When the mower goes active, the profile shifts to full rate, full signal, centimeter accuracy. That shift happens server-side, in real time. Nothing is reconfigured or rebooted on the device. The network just behaves differently.
The real-time, “just works” quality is delivered by the complexity moving to the server, where it can be managed through the control plane at scale.
What You Can Configure Today
Here are some initial capabilities of SDCN. Each of these is expressed both in our API and our web app (see Mike’s demo below). Today, using profiles you can quickly implement:
Dynamic data rates
Control message frequency per device or per fleet, from 1 to 30 seconds between messages, via API. Applied instantly on the server — no reconnection, no device update. Our data shows that a 5x reduction in correction rate has effectively zero impact on accuracy. In applications where some degradation is acceptable, 10x is achievable.
Flexible signal and constellation configuration
Deliver only the signals each receiver can actually use. No wasted data, no wasted bandwidth, or corrections for satellite constellations the receiver can’t see. You can filter signals. For example, if your receiver heavily depends on B2A, SDCN will only associate that device with stations that carry it. That preference is now a configuration.
Intelligent network switching
Set a per-device baseline threshold. When a device wanders beyond that distance from the nearest single-baseline station, SDCN automatically switches it to Point One’s Virtual RTK service. When it comes back within range, it switches back. This is adaptive network behavior that previously required custom engineering.
Device profile management
Define a profile once, apply it to any number of devices with a single API call. Change the profile definition, and every device assigned to it updates immediately. Manage definitions separately from associations, at any scale.
Private RTK
When a device connects to an RTK corrections service, it shares its position — that’s how the service determines which corrections to deliver. Precise location data is among the most sensitive data many of our customers generate, with significant privacy implications across automotive, defense, and enterprise robotics applications.

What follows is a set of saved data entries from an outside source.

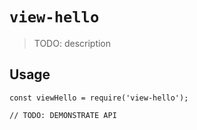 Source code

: # `view-hello`

> TODO: description

## Usage

```
const viewHello = require('view-hello');

// TODO: DEMONSTRATE API
```
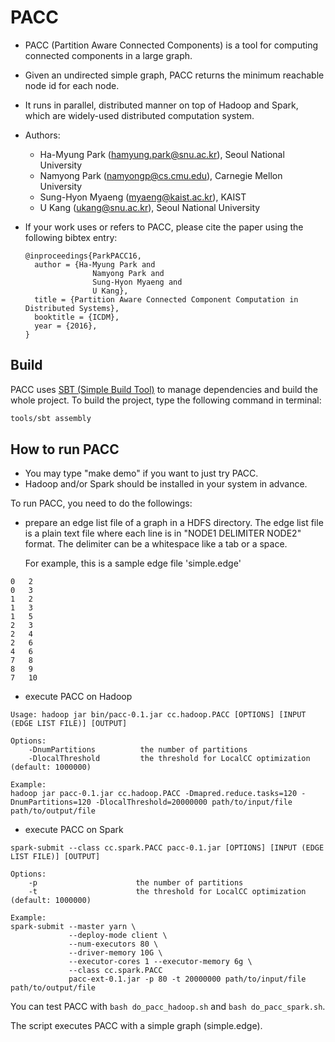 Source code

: 
# PACC

- PACC (Partition Aware Connected Components) is a tool for computing connected components in a large graph.
- Given an undirected simple graph, PACC returns the minimum reachable node id for each node.
- It runs in parallel, distributed manner on top of Hadoop and Spark, which are widely-used distributed computation system.
- Authors:
  - Ha-Myung Park (hamyung.park@snu.ac.kr), Seoul National University
  - Namyong Park (namyongp@cs.cmu.edu), Carnegie Mellon University
  - Sung-Hyon Myaeng (myaeng@kaist.ac.kr), KAIST
  - U Kang (ukang@snu.ac.kr), Seoul National University

- If your work uses or refers to PACC, please cite the paper using the following bibtex entry:
    ```
    @inproceedings{ParkPACC16,
      author = {Ha-Myung Park and
                   Namyong Park and
                   Sung-Hyon Myaeng and
                   U Kang},
      title = {Partition Aware Connected Component Computation in Distributed Systems},
      booktitle = {ICDM},
      year = {2016},
    }
    ```

## Build

PACC uses [SBT (Simple Build Tool)](http://www.scala-sbt.org/) to manage dependencies and build the whole project. To build the project, type the following command in terminal:

```bash
tools/sbt assembly
```


## How to run PACC

- You may type "make demo" if you want to just try PACC.
- Hadoop and/or Spark should be installed in your system in advance.

To run PACC, you need to do the followings:
- prepare an edge list file of a graph in a HDFS directory.
  The edge list file is a plain text file where each line is in "NODE1 DELIMITER NODE2" format.
  The delimiter can be a whitespace like a tab or a space.

  For example, this is a sample edge file 'simple.edge'
```
0   2
0   3
1   2
1   3
1   5
2   3
2   4
2   6
4   6
7   8
8   9
7   10
```

- execute PACC on Hadoop

```
Usage: hadoop jar bin/pacc-0.1.jar cc.hadoop.PACC [OPTIONS] [INPUT (EDGE LIST FILE)] [OUTPUT]

Options:
    -DnumPartitions          the number of partitions
    -DlocalThreshold         the threshold for LocalCC optimization (default: 1000000)

Example:
hadoop jar pacc-0.1.jar cc.hadoop.PACC -Dmapred.reduce.tasks=120 -DnumPartitions=120 -DlocalThreshold=20000000 path/to/input/file path/to/output/file
```

- execute PACC on Spark

```
spark-submit --class cc.spark.PACC pacc-0.1.jar [OPTIONS] [INPUT (EDGE LIST FILE)] [OUTPUT]

Options:
    -p                      the number of partitions
    -t                      the threshold for LocalCC optimization (default: 1000000)

Example:
spark-submit --master yarn \
             --deploy-mode client \
             --num-executors 80 \
             --driver-memory 10G \
             --executor-cores 1 --executor-memory 6g \
             --class cc.spark.PACC
             pacc-ext-0.1.jar -p 80 -t 20000000 path/to/input/file path/to/output/file
```


You can test PACC with `bash do_pacc_hadoop.sh` and `bash do_pacc_spark.sh`.

The script executes PACC with a simple graph (simple.edge).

Point One supports a private RTK model in which the correction data terminus — what we call the edge — is hosted within the customer’s own cloud infrastructure rather than Point One’s. The customer gets the full benefit of Point One’s correction network and control plane, but position data never leaves their environment. This architecture has been in production with a major automotive OEM for over two years.
What’s Next
The control plane is designed to grow. Every capability that currently requires manual hardware configuration is a candidate for a future profile setting.
Future capabilities will include station pinning — tying a specific device to a specific base station for use cases that require it — and auto-provisioning, where a device powers on and joins the network without credentials. (Think eSIM in cellular.) The architecture makes that kind of zero-touch deployment tractable in a way that a static corrections pipe cannot.
The deeper point is: corrections have been treated as a utility for many years — a static feed you tap into and accept as-is. But the use cases we’re seeing now don’t fit that model. Fleets of robots, consumer devices on cellular plans, autonomous vehicles with safety requirements, industrial systems with hard cost constraints — all need a corrections network that adapts to them, not one they have to work around.
SDCN is the first RTK corrections network you can program. Every corrections provider gives you a network. Point One gives you one that does what you tell it.
Define how it looks and behaves — down to the device, in real time, through a single API.